Task requirements>
Transcribe the listing exactly as written. Leave the images out.

Input for this task>
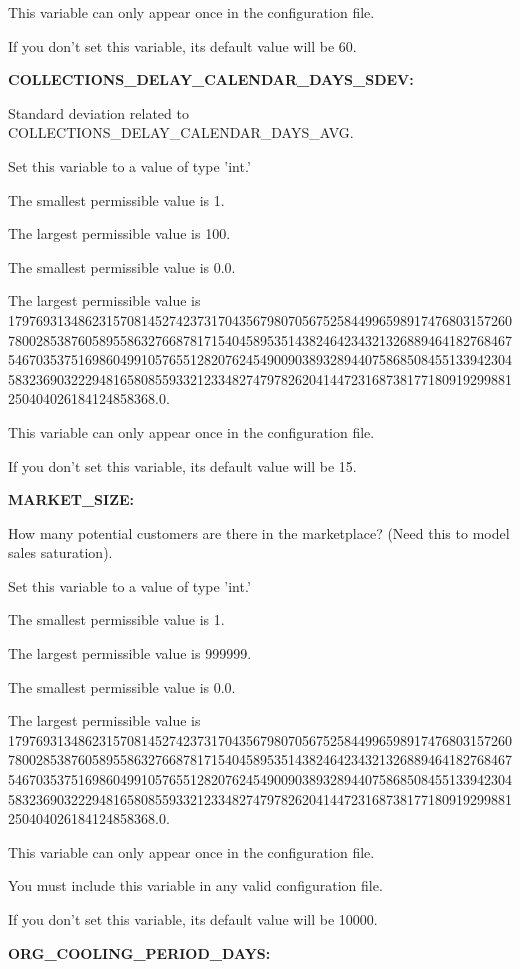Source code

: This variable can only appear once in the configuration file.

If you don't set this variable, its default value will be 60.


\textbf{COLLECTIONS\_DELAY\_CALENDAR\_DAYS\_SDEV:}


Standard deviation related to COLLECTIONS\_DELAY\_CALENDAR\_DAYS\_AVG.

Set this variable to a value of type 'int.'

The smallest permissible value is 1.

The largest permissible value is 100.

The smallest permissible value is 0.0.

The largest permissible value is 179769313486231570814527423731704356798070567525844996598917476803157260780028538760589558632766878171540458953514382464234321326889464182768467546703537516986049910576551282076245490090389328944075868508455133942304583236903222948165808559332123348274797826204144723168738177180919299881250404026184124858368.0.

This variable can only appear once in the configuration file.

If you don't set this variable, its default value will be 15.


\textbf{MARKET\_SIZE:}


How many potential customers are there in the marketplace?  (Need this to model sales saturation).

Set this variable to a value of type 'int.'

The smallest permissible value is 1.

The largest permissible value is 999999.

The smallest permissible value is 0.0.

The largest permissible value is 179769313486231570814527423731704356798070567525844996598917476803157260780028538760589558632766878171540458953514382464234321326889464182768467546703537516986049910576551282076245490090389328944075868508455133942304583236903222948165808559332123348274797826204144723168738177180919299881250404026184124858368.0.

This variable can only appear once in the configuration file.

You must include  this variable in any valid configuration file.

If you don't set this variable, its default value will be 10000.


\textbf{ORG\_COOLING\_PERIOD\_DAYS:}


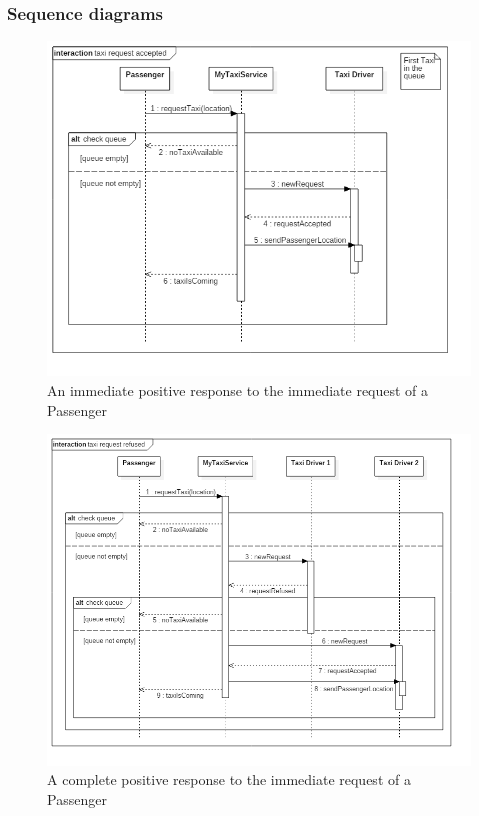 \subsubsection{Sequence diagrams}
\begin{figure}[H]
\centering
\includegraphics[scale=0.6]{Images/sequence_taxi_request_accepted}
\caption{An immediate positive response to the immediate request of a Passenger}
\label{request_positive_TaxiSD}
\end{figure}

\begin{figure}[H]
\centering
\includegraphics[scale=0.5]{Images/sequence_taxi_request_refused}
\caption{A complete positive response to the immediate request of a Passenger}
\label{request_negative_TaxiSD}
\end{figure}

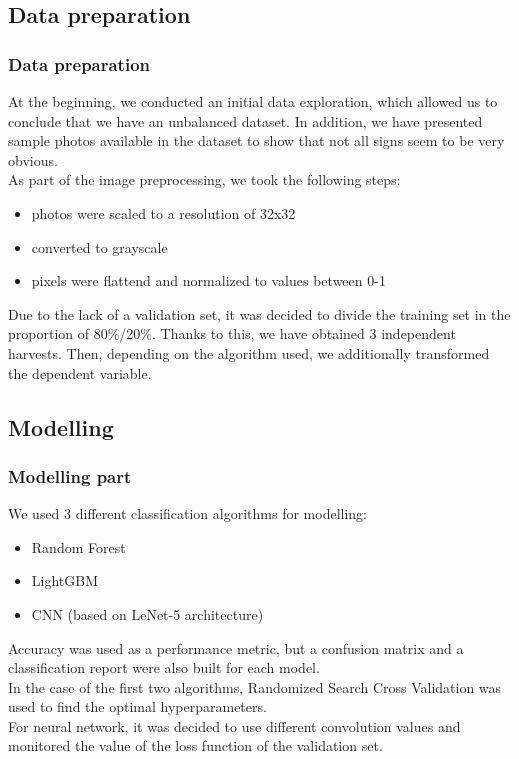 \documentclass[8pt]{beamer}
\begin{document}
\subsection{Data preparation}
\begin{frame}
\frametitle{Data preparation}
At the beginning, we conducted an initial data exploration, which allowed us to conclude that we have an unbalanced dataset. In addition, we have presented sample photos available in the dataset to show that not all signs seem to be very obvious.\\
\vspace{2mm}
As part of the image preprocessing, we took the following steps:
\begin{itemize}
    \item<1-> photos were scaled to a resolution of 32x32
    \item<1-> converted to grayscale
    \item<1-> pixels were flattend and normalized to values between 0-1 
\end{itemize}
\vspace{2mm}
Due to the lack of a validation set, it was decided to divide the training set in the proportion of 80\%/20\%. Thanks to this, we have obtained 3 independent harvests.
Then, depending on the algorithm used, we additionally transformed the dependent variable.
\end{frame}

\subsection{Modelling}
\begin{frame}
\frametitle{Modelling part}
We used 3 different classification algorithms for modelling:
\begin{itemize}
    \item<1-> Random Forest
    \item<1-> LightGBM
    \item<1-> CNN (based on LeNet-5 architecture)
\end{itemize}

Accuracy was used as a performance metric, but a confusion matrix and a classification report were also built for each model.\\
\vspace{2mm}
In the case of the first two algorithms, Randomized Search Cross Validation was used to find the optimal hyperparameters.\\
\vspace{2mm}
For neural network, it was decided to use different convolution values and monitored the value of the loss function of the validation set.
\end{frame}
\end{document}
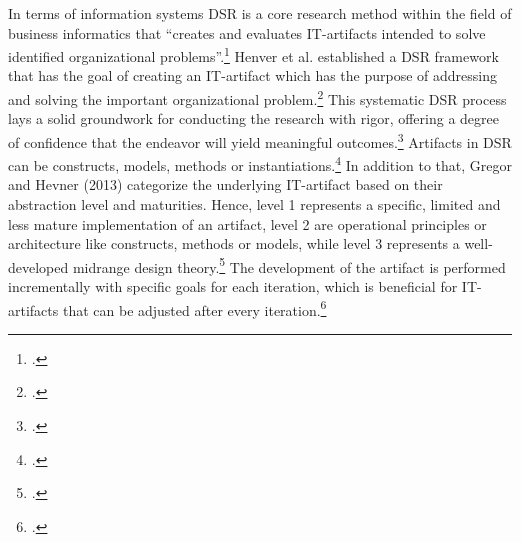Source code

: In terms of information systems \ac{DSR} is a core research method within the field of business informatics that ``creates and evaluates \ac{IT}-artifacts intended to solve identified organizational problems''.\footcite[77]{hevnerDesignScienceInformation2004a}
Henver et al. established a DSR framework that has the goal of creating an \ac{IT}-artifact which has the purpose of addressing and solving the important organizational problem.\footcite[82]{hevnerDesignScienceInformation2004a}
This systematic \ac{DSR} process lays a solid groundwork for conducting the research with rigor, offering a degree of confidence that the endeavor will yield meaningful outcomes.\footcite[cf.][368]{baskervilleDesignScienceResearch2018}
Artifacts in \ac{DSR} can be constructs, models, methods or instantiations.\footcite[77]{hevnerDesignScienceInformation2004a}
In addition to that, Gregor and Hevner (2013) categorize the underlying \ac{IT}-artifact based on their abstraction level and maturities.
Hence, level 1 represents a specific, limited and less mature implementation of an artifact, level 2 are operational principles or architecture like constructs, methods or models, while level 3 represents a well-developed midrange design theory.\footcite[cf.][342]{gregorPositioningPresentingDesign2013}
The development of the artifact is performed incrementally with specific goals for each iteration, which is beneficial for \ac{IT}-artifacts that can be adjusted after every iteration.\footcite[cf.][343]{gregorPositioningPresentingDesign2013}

Answer to the exercise>
Source code

: This variable can only appear once in the configuration file.

If you don't set this variable, its default value will be 60.


\textbf{COLLECTIONS\_DELAY\_CALENDAR\_DAYS\_SDEV:}


Standard deviation related to COLLECTIONS\_DELAY\_CALENDAR\_DAYS\_AVG.

Set this variable to a value of type 'int.'

The smallest permissible value is 1.

The largest permissible value is 100.

The smallest permissible value is 0.0.

The largest permissible value is 179769313486231570814527423731704356798070567525844996598917476803157260780028538760589558632766878171540458953514382464234321326889464182768467546703537516986049910576551282076245490090389328944075868508455133942304583236903222948165808559332123348274797826204144723168738177180919299881250404026184124858368.0.

This variable can only appear once in the configuration file.

If you don't set this variable, its default value will be 15.


\textbf{MARKET\_SIZE:}


How many potential customers are there in the marketplace?  (Need this to model sales saturation).

Set this variable to a value of type 'int.'

The smallest permissible value is 1.

The largest permissible value is 999999.

The smallest permissible value is 0.0.

The largest permissible value is 179769313486231570814527423731704356798070567525844996598917476803157260780028538760589558632766878171540458953514382464234321326889464182768467546703537516986049910576551282076245490090389328944075868508455133942304583236903222948165808559332123348274797826204144723168738177180919299881250404026184124858368.0.

This variable can only appear once in the configuration file.

You must include  this variable in any valid configuration file.

If you don't set this variable, its default value will be 10000.


\textbf{ORG\_COOLING\_PERIOD\_DAYS:}


 \subsubsection{Sequence diagrams}
\begin{figure}[H]
\centering
\includegraphics[scale=0.6]{Images/sequence_taxi_request_accepted}
\caption{An immediate positive response to the immediate request of a Passenger}
\label{request_positive_TaxiSD}
\end{figure}

\begin{figure}[H]
\centering
\includegraphics[scale=0.5]{Images/sequence_taxi_request_refused}
\caption{A complete positive response to the immediate request of a Passenger}
\label{request_negative_TaxiSD}
\end{figure}

 \documentclass[8pt]{beamer}
\begin{document}
\subsection{Data preparation}
\begin{frame}
\frametitle{Data preparation}
At the beginning, we conducted an initial data exploration, which allowed us to conclude that we have an unbalanced dataset. In addition, we have presented sample photos available in the dataset to show that not all signs seem to be very obvious.\\
\vspace{2mm}
As part of the image preprocessing, we took the following steps:
\begin{itemize}
    \item<1-> photos were scaled to a resolution of 32x32
    \item<1-> converted to grayscale
    \item<1-> pixels were flattend and normalized to values between 0-1 
\end{itemize}
\vspace{2mm}
Due to the lack of a validation set, it was decided to divide the training set in the proportion of 80\%/20\%. Thanks to this, we have obtained 3 independent harvests.
Then, depending on the algorithm used, we additionally transformed the dependent variable.
\end{frame}

\subsection{Modelling}
\begin{frame}
\frametitle{Modelling part}
We used 3 different classification algorithms for modelling:
\begin{itemize}
    \item<1-> Random Forest
    \item<1-> LightGBM
    \item<1-> CNN (based on LeNet-5 architecture)
\end{itemize}

Accuracy was used as a performance metric, but a confusion matrix and a classification report were also built for each model.\\
\vspace{2mm}
In the case of the first two algorithms, Randomized Search Cross Validation was used to find the optimal hyperparameters.\\
\vspace{2mm}
For neural network, it was decided to use different convolution values and monitored the value of the loss function of the validation set.
\end{frame}
\end{document}
Source code

: In terms of information systems \ac{DSR} is a core research method within the field of business informatics that ``creates and evaluates \ac{IT}-artifacts intended to solve identified organizational problems''.\footcite[77]{hevnerDesignScienceInformation2004a}
Henver et al. established a DSR framework that has the goal of creating an \ac{IT}-artifact which has the purpose of addressing and solving the important organizational problem.\footcite[82]{hevnerDesignScienceInformation2004a}
This systematic \ac{DSR} process lays a solid groundwork for conducting the research with rigor, offering a degree of confidence that the endeavor will yield meaningful outcomes.\footcite[cf.][368]{baskervilleDesignScienceResearch2018}
Artifacts in \ac{DSR} can be constructs, models, methods or instantiations.\footcite[77]{hevnerDesignScienceInformation2004a}
In addition to that, Gregor and Hevner (2013) categorize the underlying \ac{IT}-artifact based on their abstraction level and maturities.
Hence, level 1 represents a specific, limited and less mature implementation of an artifact, level 2 are operational principles or architecture like constructs, methods or models, while level 3 represents a well-developed midrange design theory.\footcite[cf.][342]{gregorPositioningPresentingDesign2013}
The development of the artifact is performed incrementally with specific goals for each iteration, which is beneficial for \ac{IT}-artifacts that can be adjusted after every iteration.\footcite[cf.][343]{gregorPositioningPresentingDesign2013}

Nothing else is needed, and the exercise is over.